▶ DESCRIPTION OF THE TASK
Nothing may be dropped. Retype the whole listing exactly.

▶ PROVIDED DATA
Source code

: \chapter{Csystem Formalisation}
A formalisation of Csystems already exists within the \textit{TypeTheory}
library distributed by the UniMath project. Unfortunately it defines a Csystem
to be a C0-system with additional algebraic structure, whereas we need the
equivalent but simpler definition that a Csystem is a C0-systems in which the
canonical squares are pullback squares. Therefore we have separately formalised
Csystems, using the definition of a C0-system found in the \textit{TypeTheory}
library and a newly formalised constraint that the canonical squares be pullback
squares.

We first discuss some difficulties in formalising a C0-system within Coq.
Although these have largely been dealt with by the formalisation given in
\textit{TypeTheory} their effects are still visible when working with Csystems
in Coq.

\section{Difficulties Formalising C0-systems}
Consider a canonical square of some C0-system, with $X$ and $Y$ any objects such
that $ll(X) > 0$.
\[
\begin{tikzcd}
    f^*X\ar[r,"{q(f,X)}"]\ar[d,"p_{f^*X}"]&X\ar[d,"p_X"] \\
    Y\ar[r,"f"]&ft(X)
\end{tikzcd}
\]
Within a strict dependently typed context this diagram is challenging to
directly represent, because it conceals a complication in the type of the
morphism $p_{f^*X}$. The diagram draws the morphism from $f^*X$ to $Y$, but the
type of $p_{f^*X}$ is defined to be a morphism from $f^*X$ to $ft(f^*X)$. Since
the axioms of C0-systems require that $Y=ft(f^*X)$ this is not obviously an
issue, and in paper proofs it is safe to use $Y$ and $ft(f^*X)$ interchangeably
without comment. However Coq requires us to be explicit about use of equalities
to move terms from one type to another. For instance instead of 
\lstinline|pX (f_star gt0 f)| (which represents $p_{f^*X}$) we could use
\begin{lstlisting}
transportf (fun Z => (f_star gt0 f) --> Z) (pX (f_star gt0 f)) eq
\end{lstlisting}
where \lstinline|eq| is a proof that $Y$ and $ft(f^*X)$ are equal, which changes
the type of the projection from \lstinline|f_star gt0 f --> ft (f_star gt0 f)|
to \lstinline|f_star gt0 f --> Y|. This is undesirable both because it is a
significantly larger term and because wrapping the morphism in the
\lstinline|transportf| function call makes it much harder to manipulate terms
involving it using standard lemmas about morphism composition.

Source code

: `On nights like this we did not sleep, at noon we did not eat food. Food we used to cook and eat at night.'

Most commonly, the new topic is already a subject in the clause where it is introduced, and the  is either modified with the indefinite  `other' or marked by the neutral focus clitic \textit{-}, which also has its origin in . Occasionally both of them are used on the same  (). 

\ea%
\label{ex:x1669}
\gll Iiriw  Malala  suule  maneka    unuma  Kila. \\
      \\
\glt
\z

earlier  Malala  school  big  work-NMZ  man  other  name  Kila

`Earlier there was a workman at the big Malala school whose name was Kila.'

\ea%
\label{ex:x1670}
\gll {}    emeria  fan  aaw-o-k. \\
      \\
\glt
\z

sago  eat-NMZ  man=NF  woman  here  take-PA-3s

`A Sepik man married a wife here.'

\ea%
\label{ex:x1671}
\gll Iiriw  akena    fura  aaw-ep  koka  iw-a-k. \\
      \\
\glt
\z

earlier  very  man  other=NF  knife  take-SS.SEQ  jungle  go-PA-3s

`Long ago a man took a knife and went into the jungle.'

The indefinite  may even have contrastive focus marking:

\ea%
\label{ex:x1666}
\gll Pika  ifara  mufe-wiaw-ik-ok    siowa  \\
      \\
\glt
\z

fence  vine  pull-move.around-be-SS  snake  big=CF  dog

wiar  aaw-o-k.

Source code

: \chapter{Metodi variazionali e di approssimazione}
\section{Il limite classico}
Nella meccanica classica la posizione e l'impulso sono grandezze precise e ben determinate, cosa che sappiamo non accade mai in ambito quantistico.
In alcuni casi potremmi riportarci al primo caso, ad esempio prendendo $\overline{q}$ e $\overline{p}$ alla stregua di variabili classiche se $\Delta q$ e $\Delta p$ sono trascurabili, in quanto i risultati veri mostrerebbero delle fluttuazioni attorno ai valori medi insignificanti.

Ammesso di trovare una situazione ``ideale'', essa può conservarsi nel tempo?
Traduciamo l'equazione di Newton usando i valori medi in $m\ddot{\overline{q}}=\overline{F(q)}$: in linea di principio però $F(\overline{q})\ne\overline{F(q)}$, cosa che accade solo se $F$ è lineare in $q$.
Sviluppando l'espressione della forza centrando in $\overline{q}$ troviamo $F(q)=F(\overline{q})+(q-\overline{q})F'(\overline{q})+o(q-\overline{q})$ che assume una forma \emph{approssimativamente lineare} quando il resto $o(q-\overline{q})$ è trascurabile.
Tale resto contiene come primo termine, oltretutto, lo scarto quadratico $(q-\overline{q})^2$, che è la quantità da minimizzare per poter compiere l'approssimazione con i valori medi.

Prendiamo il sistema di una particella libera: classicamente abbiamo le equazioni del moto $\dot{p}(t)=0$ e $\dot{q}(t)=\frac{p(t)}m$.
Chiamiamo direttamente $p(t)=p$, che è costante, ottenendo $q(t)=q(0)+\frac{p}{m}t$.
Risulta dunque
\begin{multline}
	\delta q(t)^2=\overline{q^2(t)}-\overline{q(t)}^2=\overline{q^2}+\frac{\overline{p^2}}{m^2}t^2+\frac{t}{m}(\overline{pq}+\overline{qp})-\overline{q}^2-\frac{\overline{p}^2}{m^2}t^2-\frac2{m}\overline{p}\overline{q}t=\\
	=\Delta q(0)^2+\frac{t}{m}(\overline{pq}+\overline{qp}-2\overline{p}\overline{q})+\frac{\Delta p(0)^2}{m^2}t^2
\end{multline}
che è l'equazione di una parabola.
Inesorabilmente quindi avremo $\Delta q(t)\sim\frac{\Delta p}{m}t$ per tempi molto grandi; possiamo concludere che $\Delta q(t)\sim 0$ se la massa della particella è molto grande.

▶ OUTPUT OF THE EXERCISE
Source code

: \chapter{Csystem Formalisation}
A formalisation of Csystems already exists within the \textit{TypeTheory}
library distributed by the UniMath project. Unfortunately it defines a Csystem
to be a C0-system with additional algebraic structure, whereas we need the
equivalent but simpler definition that a Csystem is a C0-systems in which the
canonical squares are pullback squares. Therefore we have separately formalised
Csystems, using the definition of a C0-system found in the \textit{TypeTheory}
library and a newly formalised constraint that the canonical squares be pullback
squares.

We first discuss some difficulties in formalising a C0-system within Coq.
Although these have largely been dealt with by the formalisation given in
\textit{TypeTheory} their effects are still visible when working with Csystems
in Coq.

\section{Difficulties Formalising C0-systems}
Consider a canonical square of some C0-system, with $X$ and $Y$ any objects such
that $ll(X) > 0$.
\[
\begin{tikzcd}
    f^*X\ar[r,"{q(f,X)}"]\ar[d,"p_{f^*X}"]&X\ar[d,"p_X"] \\
    Y\ar[r,"f"]&ft(X)
\end{tikzcd}
\]
Within a strict dependently typed context this diagram is challenging to
directly represent, because it conceals a complication in the type of the
morphism $p_{f^*X}$. The diagram draws the morphism from $f^*X$ to $Y$, but the
type of $p_{f^*X}$ is defined to be a morphism from $f^*X$ to $ft(f^*X)$. Since
the axioms of C0-systems require that $Y=ft(f^*X)$ this is not obviously an
issue, and in paper proofs it is safe to use $Y$ and $ft(f^*X)$ interchangeably
without comment. However Coq requires us to be explicit about use of equalities
to move terms from one type to another. For instance instead of 
\lstinline|pX (f_star gt0 f)| (which represents $p_{f^*X}$) we could use
\begin{lstlisting}
transportf (fun Z => (f_star gt0 f) --> Z) (pX (f_star gt0 f)) eq
\end{lstlisting}
where \lstinline|eq| is a proof that $Y$ and $ft(f^*X)$ are equal, which changes
the type of the projection from \lstinline|f_star gt0 f --> ft (f_star gt0 f)|
to \lstinline|f_star gt0 f --> Y|. This is undesirable both because it is a
significantly larger term and because wrapping the morphism in the
\lstinline|transportf| function call makes it much harder to manipulate terms
involving it using standard lemmas about morphism composition.

Source code

: `On nights like this we did not sleep, at noon we did not eat food. Food we used to cook and eat at night.'

Most commonly, the new topic is already a subject in the clause where it is introduced, and the  is either modified with the indefinite  `other' or marked by the neutral focus clitic \textit{-}, which also has its origin in . Occasionally both of them are used on the same  (). 

\ea%
\label{ex:x1669}
\gll Iiriw  Malala  suule  maneka    unuma  Kila. \\
      \\
\glt
\z

earlier  Malala  school  big  work-NMZ  man  other  name  Kila

`Earlier there was a workman at the big Malala school whose name was Kila.'

\ea%
\label{ex:x1670}
\gll {}    emeria  fan  aaw-o-k. \\
      \\
\glt
\z

sago  eat-NMZ  man=NF  woman  here  take-PA-3s

`A Sepik man married a wife here.'

\ea%
\label{ex:x1671}
\gll Iiriw  akena    fura  aaw-ep  koka  iw-a-k. \\
      \\
\glt
\z

earlier  very  man  other=NF  knife  take-SS.SEQ  jungle  go-PA-3s

`Long ago a man took a knife and went into the jungle.'

The indefinite  may even have contrastive focus marking:

\ea%
\label{ex:x1666}
\gll Pika  ifara  mufe-wiaw-ik-ok    siowa  \\
      \\
\glt
\z

fence  vine  pull-move.around-be-SS  snake  big=CF  dog

wiar  aaw-o-k.

Source code

: \chapter{Metodi variazionali e di approssimazione}
\section{Il limite classico}
Nella meccanica classica la posizione e l'impulso sono grandezze precise e ben determinate, cosa che sappiamo non accade mai in ambito quantistico.
In alcuni casi potremmi riportarci al primo caso, ad esempio prendendo $\overline{q}$ e $\overline{p}$ alla stregua di variabili classiche se $\Delta q$ e $\Delta p$ sono trascurabili, in quanto i risultati veri mostrerebbero delle fluttuazioni attorno ai valori medi insignificanti.

Ammesso di trovare una situazione ``ideale'', essa può conservarsi nel tempo?
Traduciamo l'equazione di Newton usando i valori medi in $m\ddot{\overline{q}}=\overline{F(q)}$: in linea di principio però $F(\overline{q})\ne\overline{F(q)}$, cosa che accade solo se $F$ è lineare in $q$.
Sviluppando l'espressione della forza centrando in $\overline{q}$ troviamo $F(q)=F(\overline{q})+(q-\overline{q})F'(\overline{q})+o(q-\overline{q})$ che assume una forma \emph{approssimativamente lineare} quando il resto $o(q-\overline{q})$ è trascurabile.
Tale resto contiene come primo termine, oltretutto, lo scarto quadratico $(q-\overline{q})^2$, che è la quantità da minimizzare per poter compiere l'approssimazione con i valori medi.

Prendiamo il sistema di una particella libera: classicamente abbiamo le equazioni del moto $\dot{p}(t)=0$ e $\dot{q}(t)=\frac{p(t)}m$.
Chiamiamo direttamente $p(t)=p$, che è costante, ottenendo $q(t)=q(0)+\frac{p}{m}t$.
Risulta dunque
\begin{multline}
	\delta q(t)^2=\overline{q^2(t)}-\overline{q(t)}^2=\overline{q^2}+\frac{\overline{p^2}}{m^2}t^2+\frac{t}{m}(\overline{pq}+\overline{qp})-\overline{q}^2-\frac{\overline{p}^2}{m^2}t^2-\frac2{m}\overline{p}\overline{q}t=\\
	=\Delta q(0)^2+\frac{t}{m}(\overline{pq}+\overline{qp}-2\overline{p}\overline{q})+\frac{\Delta p(0)^2}{m^2}t^2
\end{multline}
che è l'equazione di una parabola.
Inesorabilmente quindi avremo $\Delta q(t)\sim\frac{\Delta p}{m}t$ per tempi molto grandi; possiamo concludere che $\Delta q(t)\sim 0$ se la massa della particella è molto grande.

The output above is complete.